Excerpts from a dataset
————

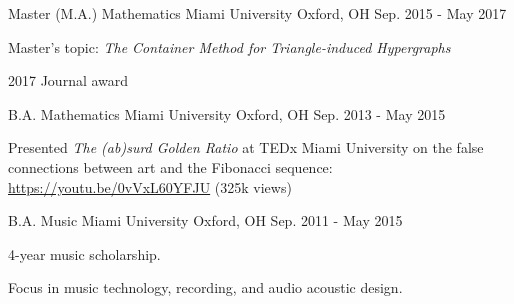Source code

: 

\begin{cventries}

  \cventry
    {Master (M.A.) Mathematics} %
    {Miami University} %
    {Oxford, OH} %
    {Sep. 2015 - May 2017} %
    {
      \begin{cvitems} %
        \item {Master's topic: {\it The Container Method for Triangle-induced Hypergraphs}}
        \item {2017 Journal award}
      \end{cvitems}
    }

  \cventry
    {B.A. Mathematics} %
    {Miami University} %
    {Oxford, OH} %
    {Sep. 2013 - May 2015} %
    {
      \begin{cvitems} %
      \item {Presented {\it The (ab)surd Golden Ratio} at TEDx Miami
          University on the false connections between art and the
          Fibonacci sequence: \url{https://youtu.be/0vVxL60YFJU} (325k views)}
      \end{cvitems}
    }

  \cventry
    {B.A. Music} %
    {Miami University} %
    {Oxford, OH} %
    {Sep. 2011 - May 2015} %
    {
      \begin{cvitems} %
        \item {4-year music scholarship.}
        \item {Focus in music technology, recording, and audio acoustic design.}
      \end{cvitems}
    }
\end{cventries}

————

-- DIRECTIONS --
The records above should be returned word for word, with every picture left out.

-- SOLUTION BELOW --
Source code

: 

\begin{cventries}

  \cventry
    {Master (M.A.) Mathematics} %
    {Miami University} %
    {Oxford, OH} %
    {Sep. 2015 - May 2017} %
    {
      \begin{cvitems} %
        \item {Master's topic: {\it The Container Method for Triangle-induced Hypergraphs}}
        \item {2017 Journal award}
      \end{cvitems}
    }

  \cventry
    {B.A. Mathematics} %
    {Miami University} %
    {Oxford, OH} %
    {Sep. 2013 - May 2015} %
    {
      \begin{cvitems} %
      \item {Presented {\it The (ab)surd Golden Ratio} at TEDx Miami
          University on the false connections between art and the
          Fibonacci sequence: \url{https://youtu.be/0vVxL60YFJU} (325k views)}
      \end{cvitems}
    }

  \cventry
    {B.A. Music} %
    {Miami University} %
    {Oxford, OH} %
    {Sep. 2011 - May 2015} %
    {
      \begin{cvitems} %
        \item {4-year music scholarship.}
        \item {Focus in music technology, recording, and audio acoustic design.}
      \end{cvitems}
    }
\end{cventries}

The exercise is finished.